The question is: what type of language is MIDI? Can we write a grammar that describes it? If so, at what level of Chomsky’s hierarchy (L1) does this grammar reside?
Two Levels of Abstraction
Before diving in, let’s note that MIDI can be analyzed at two levels of syntactic abstraction:
- The binary level: the raw bytes on the cable — status bytes, data bytes, VLQ encodings. This is the format level.
- The command level: structured messages — Note On(channel, note, velocity), Control Change(channel, controller, value), Program Change(channel, program). This is the protocol level.
The MIDI specification (MMA) defines the correspondence between the two: such a byte pattern corresponds to such a command. We can write a grammar at each level — but the questions asked are different.
At the binary level, the problem is well understood: status bytes, data bytes, running status. This is the subject of this article, and the conclusion is clear: regular language (Type 3).
At the command level, the situation is richer and more open. Each individual command has a finite vocabulary and a fixed arity — so far, it’s regular. But the protocol also imposes sequencing constraints between commands:
- A Note On should (eventually) be followed by a corresponding Note Off (same channel, same note) — a matching problem.
- NRPN sequences require a precise order: CC 99 → CC 98 → CC 6 (→ CC 38).
- A bank change requires CC 0 → CC 32 → Program Change.
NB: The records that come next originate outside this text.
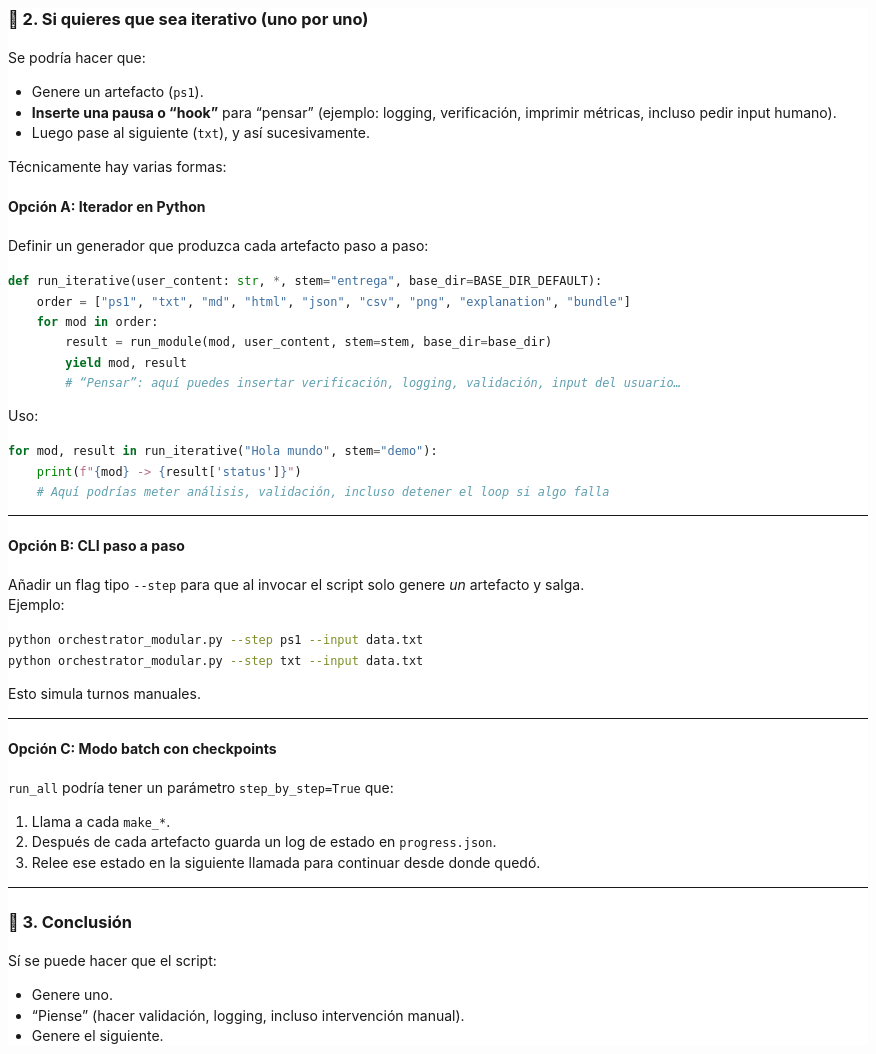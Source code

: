 
### 🔹 2. Si quieres que sea **iterativo (uno por uno)**
Se podría hacer que:
- Genere un artefacto (`ps1`).
- **Inserte una pausa o “hook”** para “pensar” (ejemplo: logging, verificación, imprimir métricas, incluso pedir input humano).
- Luego pase al siguiente (`txt`), y así sucesivamente.

Técnicamente hay varias formas:

#### Opción A: **Iterador en Python**
Definir un generador que produzca cada artefacto paso a paso:

```python
def run_iterative(user_content: str, *, stem="entrega", base_dir=BASE_DIR_DEFAULT):
    order = ["ps1", "txt", "md", "html", "json", "csv", "png", "explanation", "bundle"]
    for mod in order:
        result = run_module(mod, user_content, stem=stem, base_dir=base_dir)
        yield mod, result
        # “Pensar”: aquí puedes insertar verificación, logging, validación, input del usuario…
```

Uso:
```python
for mod, result in run_iterative("Hola mundo", stem="demo"):
    print(f"{mod} -> {result['status']}")
    # Aquí podrías meter análisis, validación, incluso detener el loop si algo falla
```

---

#### Opción B: **CLI paso a paso**
Añadir un flag tipo `--step` para que al invocar el script solo genere *un* artefacto y salga.  
Ejemplo:
```bash
python orchestrator_modular.py --step ps1 --input data.txt
python orchestrator_modular.py --step txt --input data.txt
```
Esto simula turnos manuales.

---

#### Opción C: **Modo batch con checkpoints**
`run_all` podría tener un parámetro `step_by_step=True` que:
1. Llama a cada `make_*`.
2. Después de cada artefacto guarda un log de estado en `progress.json`.
3. Relee ese estado en la siguiente llamada para continuar desde donde quedó.

---

### 🔹 3. Conclusión
Sí se puede hacer que el script:
- Genere uno.
- “Piense” (hacer validación, logging, incluso intervención manual).
- Genere el siguiente.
- SysEx messages encapsulate proprietary sub-protocols with their own internal structures.
Do these sequencing constraints form a regular, context-free, or more complex language? Note On/Off matching, for example, remains technically regular (128 notes × 16 channels = finite state), but the automaton would be immense. For SysEx sub-protocols, the question is open. No one has formally studied MIDI at this level of abstraction — nor asked about its position in the hierarchy, nor proposed a grammar. This is an aspect of the gap we identify later in this article.
The MIDI Alphabet: Status Bytes and Data Bytes
MIDI makes an elegant binary distinction between two types of bytes:
- Status bytes: most significant bit is 1 (
1xxxxxxx, values 128-255). They identify the message type and channel. - Data bytes: most significant bit is 0 (
0xxxxxxx, values 0-127). They carry the message parameters.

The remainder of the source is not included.